Making the Numbers? “Short Termism” and the Puzzle of Only Occasional Disaster
Abstract
Recent work suggests that an excessive focus on “managing the numbers”—delivering quarterly earnings at the expense of longer-term performance—makes it difficult for firms to make the investments necessary to build competitive advantage. “Short termism” has been blamed for everything from the decline of the U.S. automobile industry to the low penetration of techniques such as total quality management and continuous improvement. Yet a significant body of research suggests that firms that sacrifice long-term investment to manage earnings are often rewarded for doing so. This paper presents a model to help reconcile the tension between these apparently contradictory perspectives.
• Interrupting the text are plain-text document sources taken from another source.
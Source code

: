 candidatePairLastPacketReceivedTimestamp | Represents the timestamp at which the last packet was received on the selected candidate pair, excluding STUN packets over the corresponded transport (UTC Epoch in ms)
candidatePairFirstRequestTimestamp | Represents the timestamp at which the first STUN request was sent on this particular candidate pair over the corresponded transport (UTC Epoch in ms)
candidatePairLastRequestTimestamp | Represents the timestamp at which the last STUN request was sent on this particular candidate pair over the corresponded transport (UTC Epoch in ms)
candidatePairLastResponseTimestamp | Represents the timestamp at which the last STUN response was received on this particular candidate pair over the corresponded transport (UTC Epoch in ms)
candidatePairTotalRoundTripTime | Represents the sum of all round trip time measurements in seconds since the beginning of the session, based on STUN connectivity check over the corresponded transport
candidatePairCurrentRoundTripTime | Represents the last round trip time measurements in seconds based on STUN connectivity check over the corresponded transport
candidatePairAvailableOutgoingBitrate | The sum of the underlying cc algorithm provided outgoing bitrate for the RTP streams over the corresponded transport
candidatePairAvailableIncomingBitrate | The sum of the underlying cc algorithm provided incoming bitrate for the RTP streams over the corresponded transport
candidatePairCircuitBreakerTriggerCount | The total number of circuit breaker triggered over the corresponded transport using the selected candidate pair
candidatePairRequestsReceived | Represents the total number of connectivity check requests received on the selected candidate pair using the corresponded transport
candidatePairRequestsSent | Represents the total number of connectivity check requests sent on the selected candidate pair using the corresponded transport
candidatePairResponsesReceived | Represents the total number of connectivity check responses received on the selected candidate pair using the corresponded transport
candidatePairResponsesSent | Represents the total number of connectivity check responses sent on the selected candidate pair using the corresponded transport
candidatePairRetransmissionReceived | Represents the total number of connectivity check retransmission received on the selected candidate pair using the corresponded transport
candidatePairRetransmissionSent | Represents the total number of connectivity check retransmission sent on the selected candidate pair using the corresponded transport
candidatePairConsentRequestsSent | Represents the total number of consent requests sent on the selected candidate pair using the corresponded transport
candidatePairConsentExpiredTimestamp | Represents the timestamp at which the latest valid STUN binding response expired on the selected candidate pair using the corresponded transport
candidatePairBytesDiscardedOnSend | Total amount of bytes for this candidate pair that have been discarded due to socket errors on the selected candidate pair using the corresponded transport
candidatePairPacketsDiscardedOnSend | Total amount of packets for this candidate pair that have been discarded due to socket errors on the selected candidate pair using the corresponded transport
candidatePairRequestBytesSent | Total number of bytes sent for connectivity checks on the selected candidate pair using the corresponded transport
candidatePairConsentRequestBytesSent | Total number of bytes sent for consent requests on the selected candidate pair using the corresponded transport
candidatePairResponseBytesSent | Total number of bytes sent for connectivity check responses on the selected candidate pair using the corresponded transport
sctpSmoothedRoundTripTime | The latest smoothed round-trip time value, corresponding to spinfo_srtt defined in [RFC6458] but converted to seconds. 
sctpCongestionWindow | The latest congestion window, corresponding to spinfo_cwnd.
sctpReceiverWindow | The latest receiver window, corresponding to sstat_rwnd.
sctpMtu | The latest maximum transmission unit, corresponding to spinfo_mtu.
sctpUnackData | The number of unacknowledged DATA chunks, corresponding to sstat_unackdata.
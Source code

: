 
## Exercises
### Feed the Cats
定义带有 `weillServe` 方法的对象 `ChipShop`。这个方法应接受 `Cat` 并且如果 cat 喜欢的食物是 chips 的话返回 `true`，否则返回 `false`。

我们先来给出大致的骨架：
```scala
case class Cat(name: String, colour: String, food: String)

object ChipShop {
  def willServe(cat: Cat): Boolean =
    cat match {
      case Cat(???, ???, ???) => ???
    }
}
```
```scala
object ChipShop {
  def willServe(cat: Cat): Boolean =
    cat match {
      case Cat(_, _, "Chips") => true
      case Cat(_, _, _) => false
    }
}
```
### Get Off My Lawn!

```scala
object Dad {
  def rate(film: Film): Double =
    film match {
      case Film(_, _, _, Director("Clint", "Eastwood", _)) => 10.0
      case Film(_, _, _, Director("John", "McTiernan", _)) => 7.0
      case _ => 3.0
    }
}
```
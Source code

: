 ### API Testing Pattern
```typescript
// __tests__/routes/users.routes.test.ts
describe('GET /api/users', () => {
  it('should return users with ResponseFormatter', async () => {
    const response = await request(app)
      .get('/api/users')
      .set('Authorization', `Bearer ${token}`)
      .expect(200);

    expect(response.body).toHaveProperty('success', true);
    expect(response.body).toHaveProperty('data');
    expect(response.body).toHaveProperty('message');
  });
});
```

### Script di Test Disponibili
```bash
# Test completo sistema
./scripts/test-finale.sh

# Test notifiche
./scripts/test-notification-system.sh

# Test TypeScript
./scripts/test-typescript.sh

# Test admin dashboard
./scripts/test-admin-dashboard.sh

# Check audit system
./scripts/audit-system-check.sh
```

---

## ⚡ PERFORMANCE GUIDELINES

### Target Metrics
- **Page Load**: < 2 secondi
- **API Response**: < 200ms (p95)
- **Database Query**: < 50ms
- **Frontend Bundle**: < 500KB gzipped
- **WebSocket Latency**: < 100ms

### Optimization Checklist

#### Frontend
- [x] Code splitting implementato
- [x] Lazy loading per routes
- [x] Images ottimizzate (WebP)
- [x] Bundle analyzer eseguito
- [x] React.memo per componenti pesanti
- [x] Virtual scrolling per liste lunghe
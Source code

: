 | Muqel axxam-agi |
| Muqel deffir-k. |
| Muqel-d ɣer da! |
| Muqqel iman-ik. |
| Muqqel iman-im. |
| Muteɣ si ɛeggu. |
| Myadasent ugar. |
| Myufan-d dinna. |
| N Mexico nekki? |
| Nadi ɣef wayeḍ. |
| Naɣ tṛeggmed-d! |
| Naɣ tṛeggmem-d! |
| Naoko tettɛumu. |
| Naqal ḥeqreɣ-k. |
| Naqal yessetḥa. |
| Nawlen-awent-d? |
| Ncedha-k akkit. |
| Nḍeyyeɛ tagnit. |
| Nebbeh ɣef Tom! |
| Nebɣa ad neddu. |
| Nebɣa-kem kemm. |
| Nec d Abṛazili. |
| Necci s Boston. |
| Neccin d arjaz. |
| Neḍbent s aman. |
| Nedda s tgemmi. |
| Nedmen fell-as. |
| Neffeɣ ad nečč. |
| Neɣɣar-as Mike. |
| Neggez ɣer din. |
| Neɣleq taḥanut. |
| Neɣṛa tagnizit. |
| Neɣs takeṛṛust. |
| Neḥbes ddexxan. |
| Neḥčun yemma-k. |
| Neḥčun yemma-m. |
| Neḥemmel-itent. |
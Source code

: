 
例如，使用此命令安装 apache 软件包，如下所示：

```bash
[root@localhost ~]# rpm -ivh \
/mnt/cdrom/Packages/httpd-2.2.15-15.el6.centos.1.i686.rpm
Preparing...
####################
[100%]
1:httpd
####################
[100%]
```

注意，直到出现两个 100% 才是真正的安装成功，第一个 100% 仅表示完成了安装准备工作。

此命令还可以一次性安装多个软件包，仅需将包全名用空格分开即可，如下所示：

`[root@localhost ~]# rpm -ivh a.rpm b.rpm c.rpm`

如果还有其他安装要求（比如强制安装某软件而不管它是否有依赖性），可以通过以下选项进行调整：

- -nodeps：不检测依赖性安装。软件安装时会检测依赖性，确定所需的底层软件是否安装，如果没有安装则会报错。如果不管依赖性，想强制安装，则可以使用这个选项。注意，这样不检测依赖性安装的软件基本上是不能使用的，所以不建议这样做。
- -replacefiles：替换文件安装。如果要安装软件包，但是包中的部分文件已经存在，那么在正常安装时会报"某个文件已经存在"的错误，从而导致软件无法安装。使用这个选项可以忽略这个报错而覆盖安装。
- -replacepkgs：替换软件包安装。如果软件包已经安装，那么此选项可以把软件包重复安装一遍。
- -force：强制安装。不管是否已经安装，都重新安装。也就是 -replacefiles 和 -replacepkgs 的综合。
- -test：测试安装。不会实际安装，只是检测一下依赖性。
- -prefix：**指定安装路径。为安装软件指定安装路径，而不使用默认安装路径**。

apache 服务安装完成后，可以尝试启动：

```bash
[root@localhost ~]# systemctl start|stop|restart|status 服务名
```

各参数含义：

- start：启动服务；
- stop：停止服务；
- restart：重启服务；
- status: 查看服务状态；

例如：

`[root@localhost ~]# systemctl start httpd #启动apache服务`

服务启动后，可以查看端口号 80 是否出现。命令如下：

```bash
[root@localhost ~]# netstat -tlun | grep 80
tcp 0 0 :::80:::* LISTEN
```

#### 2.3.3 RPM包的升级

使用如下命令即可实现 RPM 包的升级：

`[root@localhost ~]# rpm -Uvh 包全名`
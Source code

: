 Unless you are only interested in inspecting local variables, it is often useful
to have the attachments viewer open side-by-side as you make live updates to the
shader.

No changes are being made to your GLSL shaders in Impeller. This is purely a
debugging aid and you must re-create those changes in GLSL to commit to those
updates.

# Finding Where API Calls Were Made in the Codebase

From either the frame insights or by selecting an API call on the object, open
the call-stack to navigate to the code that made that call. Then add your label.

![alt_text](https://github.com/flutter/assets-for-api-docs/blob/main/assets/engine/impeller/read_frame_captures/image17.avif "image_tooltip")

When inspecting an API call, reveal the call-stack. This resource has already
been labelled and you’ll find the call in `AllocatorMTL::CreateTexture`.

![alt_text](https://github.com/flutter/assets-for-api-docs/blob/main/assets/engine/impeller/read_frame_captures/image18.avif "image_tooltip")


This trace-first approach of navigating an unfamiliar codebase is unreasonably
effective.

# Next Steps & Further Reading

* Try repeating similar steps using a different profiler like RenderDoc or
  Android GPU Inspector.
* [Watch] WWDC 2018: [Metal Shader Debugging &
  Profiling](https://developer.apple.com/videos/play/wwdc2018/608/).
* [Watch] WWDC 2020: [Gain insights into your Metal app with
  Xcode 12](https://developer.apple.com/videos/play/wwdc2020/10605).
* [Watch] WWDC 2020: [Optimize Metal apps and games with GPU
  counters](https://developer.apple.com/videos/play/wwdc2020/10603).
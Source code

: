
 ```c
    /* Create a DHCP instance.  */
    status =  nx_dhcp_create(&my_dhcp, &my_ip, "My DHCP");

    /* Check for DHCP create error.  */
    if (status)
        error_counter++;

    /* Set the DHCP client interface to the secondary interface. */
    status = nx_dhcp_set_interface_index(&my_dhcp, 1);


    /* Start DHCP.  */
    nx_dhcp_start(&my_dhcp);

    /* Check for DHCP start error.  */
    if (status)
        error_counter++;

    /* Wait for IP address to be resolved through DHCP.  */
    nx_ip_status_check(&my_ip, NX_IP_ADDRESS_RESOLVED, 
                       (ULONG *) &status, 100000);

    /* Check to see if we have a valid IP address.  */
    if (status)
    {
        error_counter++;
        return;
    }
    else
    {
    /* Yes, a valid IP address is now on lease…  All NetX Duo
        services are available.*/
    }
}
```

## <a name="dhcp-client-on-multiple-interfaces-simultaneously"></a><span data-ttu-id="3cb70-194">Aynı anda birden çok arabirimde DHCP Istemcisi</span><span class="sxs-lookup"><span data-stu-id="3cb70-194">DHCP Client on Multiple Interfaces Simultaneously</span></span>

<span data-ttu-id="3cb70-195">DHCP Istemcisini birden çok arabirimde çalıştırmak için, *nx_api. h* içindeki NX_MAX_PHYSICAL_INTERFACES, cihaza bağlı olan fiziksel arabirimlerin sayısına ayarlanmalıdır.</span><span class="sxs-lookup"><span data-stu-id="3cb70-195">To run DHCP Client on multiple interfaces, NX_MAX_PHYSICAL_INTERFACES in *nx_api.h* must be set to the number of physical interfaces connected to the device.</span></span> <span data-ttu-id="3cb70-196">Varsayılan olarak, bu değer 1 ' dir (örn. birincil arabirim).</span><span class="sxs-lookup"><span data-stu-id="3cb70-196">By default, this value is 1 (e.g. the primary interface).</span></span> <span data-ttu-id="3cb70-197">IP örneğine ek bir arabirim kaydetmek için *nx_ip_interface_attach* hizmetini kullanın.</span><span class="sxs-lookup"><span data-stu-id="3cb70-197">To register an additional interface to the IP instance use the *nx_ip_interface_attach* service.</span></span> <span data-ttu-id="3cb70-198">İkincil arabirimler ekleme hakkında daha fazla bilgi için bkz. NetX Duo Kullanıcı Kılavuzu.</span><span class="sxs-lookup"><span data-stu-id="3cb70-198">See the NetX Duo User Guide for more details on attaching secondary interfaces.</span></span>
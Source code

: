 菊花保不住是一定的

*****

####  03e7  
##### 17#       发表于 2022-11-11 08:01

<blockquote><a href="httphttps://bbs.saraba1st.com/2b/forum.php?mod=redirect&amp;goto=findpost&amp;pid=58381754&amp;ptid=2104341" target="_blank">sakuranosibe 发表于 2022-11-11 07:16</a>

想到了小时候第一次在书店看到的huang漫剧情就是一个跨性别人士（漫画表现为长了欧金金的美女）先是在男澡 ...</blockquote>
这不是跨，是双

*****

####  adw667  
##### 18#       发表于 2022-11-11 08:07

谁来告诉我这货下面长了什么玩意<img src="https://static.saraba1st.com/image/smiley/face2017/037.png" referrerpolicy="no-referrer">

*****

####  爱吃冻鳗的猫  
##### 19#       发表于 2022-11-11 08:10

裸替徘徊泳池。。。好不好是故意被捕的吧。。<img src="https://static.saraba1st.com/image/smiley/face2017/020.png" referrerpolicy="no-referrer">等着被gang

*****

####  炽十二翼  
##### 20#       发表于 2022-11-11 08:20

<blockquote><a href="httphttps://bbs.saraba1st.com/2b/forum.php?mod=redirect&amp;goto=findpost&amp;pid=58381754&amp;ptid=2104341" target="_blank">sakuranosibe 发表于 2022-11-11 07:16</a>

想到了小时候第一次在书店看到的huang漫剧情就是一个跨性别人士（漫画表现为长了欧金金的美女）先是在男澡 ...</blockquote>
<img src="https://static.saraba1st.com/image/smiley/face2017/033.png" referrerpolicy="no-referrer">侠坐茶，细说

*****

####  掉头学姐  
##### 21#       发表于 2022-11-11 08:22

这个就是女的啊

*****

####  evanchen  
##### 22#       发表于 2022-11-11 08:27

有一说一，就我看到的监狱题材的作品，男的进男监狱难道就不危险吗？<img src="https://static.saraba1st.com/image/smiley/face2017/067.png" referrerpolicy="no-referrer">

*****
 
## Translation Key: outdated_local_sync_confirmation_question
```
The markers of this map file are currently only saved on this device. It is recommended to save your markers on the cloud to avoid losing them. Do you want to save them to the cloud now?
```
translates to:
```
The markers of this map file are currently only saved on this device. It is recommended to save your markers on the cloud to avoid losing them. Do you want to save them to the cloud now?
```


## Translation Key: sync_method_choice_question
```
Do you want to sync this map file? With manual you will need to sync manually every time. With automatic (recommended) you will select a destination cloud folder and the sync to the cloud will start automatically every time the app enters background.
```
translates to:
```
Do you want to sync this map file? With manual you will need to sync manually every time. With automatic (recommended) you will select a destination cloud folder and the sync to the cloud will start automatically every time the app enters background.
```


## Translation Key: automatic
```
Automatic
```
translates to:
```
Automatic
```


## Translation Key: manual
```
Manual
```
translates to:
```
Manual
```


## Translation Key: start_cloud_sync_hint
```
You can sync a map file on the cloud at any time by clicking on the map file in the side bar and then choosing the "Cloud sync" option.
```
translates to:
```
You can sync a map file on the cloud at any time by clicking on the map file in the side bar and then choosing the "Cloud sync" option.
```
We show that if the source of long-term advantage is modeled as a stock of capability that accumulates over time, the intensity of the firm’s effort to manage short-term earnings at the expense of long-term investment can have very different consequences depending on whether the firm’s capability is close to a critical “tipping threshold.” When the firm operates above this threshold, aggressively managing earnings smooths revenue and cash flow with few long-term consequences. Below it, managing earnings can tip the firm into a vicious cycle of accelerating decline. Our results have important implications for understanding managerial incentives and the internal processes that create sustained advantage.
This paper was accepted by Bruno Cassiman, business strategy.